# Student Record File Workflow

## Overview
Functions to obtain and clean data required for the Student Record File in Python using Census API and NCES files. 

The workflow produces a Student Person Record (SREC) file that can be linked to the Person Record File. The file includes student level records with sex, grade level, race and ethnicity.

Based on NCES data. 

The output of this workflow is a CSV file with the student record file.

The output CSV is designed to be used in the Interdependent Networked Community Resilience Modeling Environment (IN-CORE) for the housing unit allocation model.

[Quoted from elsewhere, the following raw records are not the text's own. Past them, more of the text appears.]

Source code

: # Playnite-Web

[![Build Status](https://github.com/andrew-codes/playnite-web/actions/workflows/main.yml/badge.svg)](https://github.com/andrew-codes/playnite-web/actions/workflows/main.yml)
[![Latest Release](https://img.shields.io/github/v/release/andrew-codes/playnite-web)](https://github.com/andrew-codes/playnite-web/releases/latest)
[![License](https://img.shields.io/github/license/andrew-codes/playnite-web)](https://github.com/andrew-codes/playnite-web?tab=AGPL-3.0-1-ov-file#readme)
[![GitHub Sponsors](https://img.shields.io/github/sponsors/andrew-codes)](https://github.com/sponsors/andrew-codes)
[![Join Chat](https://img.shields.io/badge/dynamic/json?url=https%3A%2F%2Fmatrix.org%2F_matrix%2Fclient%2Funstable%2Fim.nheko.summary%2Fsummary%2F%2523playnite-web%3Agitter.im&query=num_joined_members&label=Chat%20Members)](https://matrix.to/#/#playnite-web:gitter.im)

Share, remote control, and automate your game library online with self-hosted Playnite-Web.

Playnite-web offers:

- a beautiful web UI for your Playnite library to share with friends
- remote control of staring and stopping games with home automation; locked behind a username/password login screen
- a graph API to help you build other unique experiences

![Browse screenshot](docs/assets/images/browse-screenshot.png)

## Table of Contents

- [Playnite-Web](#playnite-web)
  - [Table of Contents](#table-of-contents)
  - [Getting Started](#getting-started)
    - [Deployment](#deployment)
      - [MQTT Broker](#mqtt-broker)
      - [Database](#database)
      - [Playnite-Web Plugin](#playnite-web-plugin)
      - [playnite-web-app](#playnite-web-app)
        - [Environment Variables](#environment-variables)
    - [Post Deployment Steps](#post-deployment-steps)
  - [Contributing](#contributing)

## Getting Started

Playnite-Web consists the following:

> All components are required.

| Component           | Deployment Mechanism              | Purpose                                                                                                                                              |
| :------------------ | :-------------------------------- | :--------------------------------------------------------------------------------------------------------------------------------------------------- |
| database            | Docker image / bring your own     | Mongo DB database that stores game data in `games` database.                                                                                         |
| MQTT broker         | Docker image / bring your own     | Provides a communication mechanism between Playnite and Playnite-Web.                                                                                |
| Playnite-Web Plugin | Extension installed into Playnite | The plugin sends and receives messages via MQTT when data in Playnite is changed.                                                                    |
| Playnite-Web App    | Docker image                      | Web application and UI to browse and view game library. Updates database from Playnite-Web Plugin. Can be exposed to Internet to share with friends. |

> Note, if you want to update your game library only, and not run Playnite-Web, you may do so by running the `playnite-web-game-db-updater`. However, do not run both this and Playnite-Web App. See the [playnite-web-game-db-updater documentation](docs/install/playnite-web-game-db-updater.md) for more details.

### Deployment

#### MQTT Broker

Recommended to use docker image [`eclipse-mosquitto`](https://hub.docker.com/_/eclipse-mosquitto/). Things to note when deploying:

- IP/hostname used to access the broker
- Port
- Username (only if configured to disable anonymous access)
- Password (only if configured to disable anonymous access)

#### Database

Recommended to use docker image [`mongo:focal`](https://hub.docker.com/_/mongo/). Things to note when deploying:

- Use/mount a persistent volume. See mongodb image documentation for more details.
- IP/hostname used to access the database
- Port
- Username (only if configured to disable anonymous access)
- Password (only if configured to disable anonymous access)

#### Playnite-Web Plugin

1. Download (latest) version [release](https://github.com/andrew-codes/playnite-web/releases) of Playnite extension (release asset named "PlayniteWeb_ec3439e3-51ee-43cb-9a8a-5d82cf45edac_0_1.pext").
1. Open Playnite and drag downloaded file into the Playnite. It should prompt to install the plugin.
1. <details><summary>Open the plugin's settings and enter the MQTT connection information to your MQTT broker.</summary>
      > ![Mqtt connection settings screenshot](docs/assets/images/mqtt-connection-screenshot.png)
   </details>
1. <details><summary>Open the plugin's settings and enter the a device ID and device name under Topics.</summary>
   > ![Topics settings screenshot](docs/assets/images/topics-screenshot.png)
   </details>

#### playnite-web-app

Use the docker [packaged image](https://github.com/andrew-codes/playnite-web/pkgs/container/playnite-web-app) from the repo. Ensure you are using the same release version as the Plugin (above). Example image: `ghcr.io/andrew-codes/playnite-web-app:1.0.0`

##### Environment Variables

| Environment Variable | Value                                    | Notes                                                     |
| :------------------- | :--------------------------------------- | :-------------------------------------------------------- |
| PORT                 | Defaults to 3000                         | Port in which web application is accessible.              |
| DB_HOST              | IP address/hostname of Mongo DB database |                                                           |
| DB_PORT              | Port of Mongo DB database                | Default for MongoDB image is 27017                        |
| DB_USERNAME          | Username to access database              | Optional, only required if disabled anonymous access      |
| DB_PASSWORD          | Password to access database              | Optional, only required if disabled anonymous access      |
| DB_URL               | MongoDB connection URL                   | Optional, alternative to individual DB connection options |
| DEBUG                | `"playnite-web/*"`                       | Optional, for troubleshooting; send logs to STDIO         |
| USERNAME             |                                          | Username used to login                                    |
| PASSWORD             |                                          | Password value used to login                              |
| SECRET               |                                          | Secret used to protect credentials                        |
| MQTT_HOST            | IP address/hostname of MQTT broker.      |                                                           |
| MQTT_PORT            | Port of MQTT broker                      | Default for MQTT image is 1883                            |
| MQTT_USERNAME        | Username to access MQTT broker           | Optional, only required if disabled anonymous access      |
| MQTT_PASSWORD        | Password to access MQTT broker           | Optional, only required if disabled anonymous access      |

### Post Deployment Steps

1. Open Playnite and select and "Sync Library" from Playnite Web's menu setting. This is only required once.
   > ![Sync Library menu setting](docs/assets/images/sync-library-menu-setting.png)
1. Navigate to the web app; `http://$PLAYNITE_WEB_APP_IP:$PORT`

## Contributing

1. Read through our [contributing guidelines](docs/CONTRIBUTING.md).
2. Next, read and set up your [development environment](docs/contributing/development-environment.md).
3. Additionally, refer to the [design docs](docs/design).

IN-CORE is an open source python package that can be used to model the resilience of a community. To download IN-CORE, see:

https://incore.ncsa.illinois.edu/


## Instructions
Users can run the workflow by executing each block of code in the notebook.

Users can modify the code to select one county or multiple counties.

## Description of Program
- program:    ncoda_07ev1_run_SREC_workflow
- task:       Obtain School Location and Attendance Boundaries
- Version:    2023-02-10
- project:    Interdependent Networked Community Resilience Modeling Environment (IN-CORE) Subtask 5.2 - Social Institutions
- funding:	  NIST Financial Assistance Award Numbers: 70NANB15H044 and 70NANB20H008 
- author:     Nathanael Rosenheim

- Suggested Citation:
Rosenheim, Nathanael (2021) “Detailed Household and Housing Unit Characteristics: Data and Replication Code.” DesignSafe-CI. 
https://doi.org/10.17603/ds2-jwf6-s535.

## Setup Python Environment

In [1]:
# Import Python Packages Required for program
import pandas as pd       # Pandas for reading in data 
import geopandas as gpd   # Geopandas for reading Shapefiles
import numpy as np        # Numpy for working with arrays
import os                 # Operating System (os) For folders and finding working directory
import sys
import zipfile            # Zipfile for working with compressed Zipped files
import wget               # Wget for downloading files from the web
import scooby # Reports Python environment

In [47]:
# Generate report of Python environment
print(scooby.Report(additional=['pandas']))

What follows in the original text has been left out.